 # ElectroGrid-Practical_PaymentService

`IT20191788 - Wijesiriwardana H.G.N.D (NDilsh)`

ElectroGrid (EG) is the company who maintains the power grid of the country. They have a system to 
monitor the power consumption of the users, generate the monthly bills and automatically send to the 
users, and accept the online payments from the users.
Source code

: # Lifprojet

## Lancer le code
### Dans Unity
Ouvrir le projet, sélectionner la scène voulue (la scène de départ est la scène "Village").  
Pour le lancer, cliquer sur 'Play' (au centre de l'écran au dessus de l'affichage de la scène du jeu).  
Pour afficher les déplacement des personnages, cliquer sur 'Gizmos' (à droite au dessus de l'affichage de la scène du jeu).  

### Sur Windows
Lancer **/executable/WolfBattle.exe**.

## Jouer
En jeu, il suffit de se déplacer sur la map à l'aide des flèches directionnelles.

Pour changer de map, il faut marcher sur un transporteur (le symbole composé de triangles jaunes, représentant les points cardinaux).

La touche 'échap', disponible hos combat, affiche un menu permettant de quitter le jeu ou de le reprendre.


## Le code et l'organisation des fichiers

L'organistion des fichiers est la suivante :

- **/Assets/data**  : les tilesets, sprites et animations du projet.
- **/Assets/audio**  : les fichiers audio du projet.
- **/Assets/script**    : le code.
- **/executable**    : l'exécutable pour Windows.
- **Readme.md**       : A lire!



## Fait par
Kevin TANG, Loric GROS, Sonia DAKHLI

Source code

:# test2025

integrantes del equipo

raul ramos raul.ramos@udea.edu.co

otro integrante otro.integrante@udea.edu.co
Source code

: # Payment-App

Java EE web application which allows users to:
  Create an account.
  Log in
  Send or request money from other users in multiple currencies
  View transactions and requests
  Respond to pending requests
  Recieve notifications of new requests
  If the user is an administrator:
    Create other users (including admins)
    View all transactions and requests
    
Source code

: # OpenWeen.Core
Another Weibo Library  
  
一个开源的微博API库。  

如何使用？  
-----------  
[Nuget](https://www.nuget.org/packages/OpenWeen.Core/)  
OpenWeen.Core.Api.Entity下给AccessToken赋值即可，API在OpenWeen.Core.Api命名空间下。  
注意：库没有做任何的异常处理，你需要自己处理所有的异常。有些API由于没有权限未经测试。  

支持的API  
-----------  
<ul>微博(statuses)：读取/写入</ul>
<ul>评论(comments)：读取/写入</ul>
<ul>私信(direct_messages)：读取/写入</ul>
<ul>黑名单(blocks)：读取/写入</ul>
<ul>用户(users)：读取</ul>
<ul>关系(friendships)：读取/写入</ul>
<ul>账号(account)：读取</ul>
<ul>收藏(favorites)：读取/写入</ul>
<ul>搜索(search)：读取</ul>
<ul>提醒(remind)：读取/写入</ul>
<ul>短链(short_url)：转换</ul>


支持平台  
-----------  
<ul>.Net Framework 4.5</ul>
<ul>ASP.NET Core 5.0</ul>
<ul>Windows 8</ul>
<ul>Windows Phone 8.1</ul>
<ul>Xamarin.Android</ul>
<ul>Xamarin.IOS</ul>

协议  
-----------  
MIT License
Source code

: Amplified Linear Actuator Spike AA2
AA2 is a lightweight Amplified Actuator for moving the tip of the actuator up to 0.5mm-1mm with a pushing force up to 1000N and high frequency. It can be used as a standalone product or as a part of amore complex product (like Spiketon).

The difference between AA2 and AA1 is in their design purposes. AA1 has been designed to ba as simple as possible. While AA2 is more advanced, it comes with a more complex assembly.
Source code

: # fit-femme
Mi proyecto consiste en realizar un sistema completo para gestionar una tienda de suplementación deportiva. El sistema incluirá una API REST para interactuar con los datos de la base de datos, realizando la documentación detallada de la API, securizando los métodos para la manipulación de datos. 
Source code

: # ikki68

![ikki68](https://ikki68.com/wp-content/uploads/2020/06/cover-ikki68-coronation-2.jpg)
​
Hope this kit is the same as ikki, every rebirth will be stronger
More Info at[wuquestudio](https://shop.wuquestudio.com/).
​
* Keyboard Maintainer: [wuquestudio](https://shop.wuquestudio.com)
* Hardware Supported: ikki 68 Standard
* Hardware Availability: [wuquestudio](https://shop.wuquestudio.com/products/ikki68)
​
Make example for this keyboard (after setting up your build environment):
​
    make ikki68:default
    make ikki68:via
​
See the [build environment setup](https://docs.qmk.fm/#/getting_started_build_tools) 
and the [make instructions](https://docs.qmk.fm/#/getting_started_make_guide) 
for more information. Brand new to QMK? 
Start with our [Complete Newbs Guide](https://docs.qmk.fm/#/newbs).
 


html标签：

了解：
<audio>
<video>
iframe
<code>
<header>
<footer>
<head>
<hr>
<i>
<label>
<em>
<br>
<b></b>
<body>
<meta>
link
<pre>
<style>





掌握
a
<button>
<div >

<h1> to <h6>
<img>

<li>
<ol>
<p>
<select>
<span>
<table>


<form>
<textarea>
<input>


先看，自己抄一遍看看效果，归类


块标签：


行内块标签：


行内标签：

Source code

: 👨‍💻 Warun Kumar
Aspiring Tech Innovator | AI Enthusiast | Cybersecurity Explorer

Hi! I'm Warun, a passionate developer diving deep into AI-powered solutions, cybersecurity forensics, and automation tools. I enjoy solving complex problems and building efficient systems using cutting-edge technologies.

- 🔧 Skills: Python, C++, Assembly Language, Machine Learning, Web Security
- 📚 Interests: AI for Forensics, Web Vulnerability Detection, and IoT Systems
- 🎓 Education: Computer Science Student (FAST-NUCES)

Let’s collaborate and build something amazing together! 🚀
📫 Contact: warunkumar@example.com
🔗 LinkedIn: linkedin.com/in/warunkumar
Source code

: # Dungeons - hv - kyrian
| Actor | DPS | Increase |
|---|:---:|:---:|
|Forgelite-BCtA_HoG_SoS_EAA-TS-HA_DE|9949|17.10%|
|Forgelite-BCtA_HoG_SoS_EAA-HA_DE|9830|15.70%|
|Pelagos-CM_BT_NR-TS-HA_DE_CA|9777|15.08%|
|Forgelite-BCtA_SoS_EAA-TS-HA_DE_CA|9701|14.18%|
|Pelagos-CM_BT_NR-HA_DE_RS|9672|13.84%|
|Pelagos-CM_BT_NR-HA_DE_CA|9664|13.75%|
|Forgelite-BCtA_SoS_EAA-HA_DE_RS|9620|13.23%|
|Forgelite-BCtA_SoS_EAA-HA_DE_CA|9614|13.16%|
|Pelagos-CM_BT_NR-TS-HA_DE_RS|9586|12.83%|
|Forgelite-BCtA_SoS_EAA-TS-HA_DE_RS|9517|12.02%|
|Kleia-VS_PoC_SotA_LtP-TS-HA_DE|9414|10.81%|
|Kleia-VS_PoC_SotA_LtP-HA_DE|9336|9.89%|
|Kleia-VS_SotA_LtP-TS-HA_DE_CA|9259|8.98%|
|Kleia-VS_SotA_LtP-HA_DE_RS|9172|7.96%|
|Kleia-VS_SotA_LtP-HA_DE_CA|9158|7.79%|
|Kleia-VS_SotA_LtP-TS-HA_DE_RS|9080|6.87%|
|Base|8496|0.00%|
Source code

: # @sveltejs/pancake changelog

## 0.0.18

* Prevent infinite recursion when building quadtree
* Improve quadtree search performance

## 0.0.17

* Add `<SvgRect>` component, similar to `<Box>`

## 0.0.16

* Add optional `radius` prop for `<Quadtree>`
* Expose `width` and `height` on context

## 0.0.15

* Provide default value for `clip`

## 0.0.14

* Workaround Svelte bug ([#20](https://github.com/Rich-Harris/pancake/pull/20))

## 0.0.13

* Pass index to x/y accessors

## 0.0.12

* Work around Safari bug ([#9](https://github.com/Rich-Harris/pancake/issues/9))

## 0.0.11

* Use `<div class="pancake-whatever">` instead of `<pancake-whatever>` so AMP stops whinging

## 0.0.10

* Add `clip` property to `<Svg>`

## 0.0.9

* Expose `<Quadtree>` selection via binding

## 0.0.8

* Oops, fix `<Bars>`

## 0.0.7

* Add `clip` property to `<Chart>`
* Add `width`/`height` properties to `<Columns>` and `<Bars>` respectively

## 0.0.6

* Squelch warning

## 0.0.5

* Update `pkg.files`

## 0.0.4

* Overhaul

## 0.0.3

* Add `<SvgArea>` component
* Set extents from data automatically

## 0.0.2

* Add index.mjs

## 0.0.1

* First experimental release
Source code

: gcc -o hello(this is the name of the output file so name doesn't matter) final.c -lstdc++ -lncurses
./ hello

────────────────────

#### [Exercise directions]
Nothing but the lines from the start of the data through the line holding "View all transactions and requests" should be restated, and each one exactly.

#### [Response to this exercise]
 # ElectroGrid-Practical_PaymentService

`IT20191788 - Wijesiriwardana H.G.N.D (NDilsh)`

ElectroGrid (EG) is the company who maintains the power grid of the country. They have a system to 
monitor the power consumption of the users, generate the monthly bills and automatically send to the 
users, and accept the online payments from the users.
Source code

: # Lifprojet

## Lancer le code
### Dans Unity
Ouvrir le projet, sélectionner la scène voulue (la scène de départ est la scène "Village").  
Pour le lancer, cliquer sur 'Play' (au centre de l'écran au dessus de l'affichage de la scène du jeu).  
Pour afficher les déplacement des personnages, cliquer sur 'Gizmos' (à droite au dessus de l'affichage de la scène du jeu).  

### Sur Windows
Lancer **/executable/WolfBattle.exe**.

## Jouer
En jeu, il suffit de se déplacer sur la map à l'aide des flèches directionnelles.

Pour changer de map, il faut marcher sur un transporteur (le symbole composé de triangles jaunes, représentant les points cardinaux).

La touche 'échap', disponible hos combat, affiche un menu permettant de quitter le jeu ou de le reprendre.


## Le code et l'organisation des fichiers

L'organistion des fichiers est la suivante :

- **/Assets/data**  : les tilesets, sprites et animations du projet.
- **/Assets/audio**  : les fichiers audio du projet.
- **/Assets/script**    : le code.
- **/executable**    : l'exécutable pour Windows.
- **Readme.md**       : A lire!



## Fait par
Kevin TANG, Loric GROS, Sonia DAKHLI

Source code

:# test2025

integrantes del equipo

raul ramos raul.ramos@udea.edu.co

otro integrante otro.integrante@udea.edu.co
Source code

: # Payment-App

Java EE web application which allows users to:
  Create an account.
  Log in
  Send or request money from other users in multiple currencies
  View transactions and requests
  Respond to pending requests
  Recieve notifications of new requests
  If the user is an administrator:
    Create other users (including admins)
    View all transactions and requests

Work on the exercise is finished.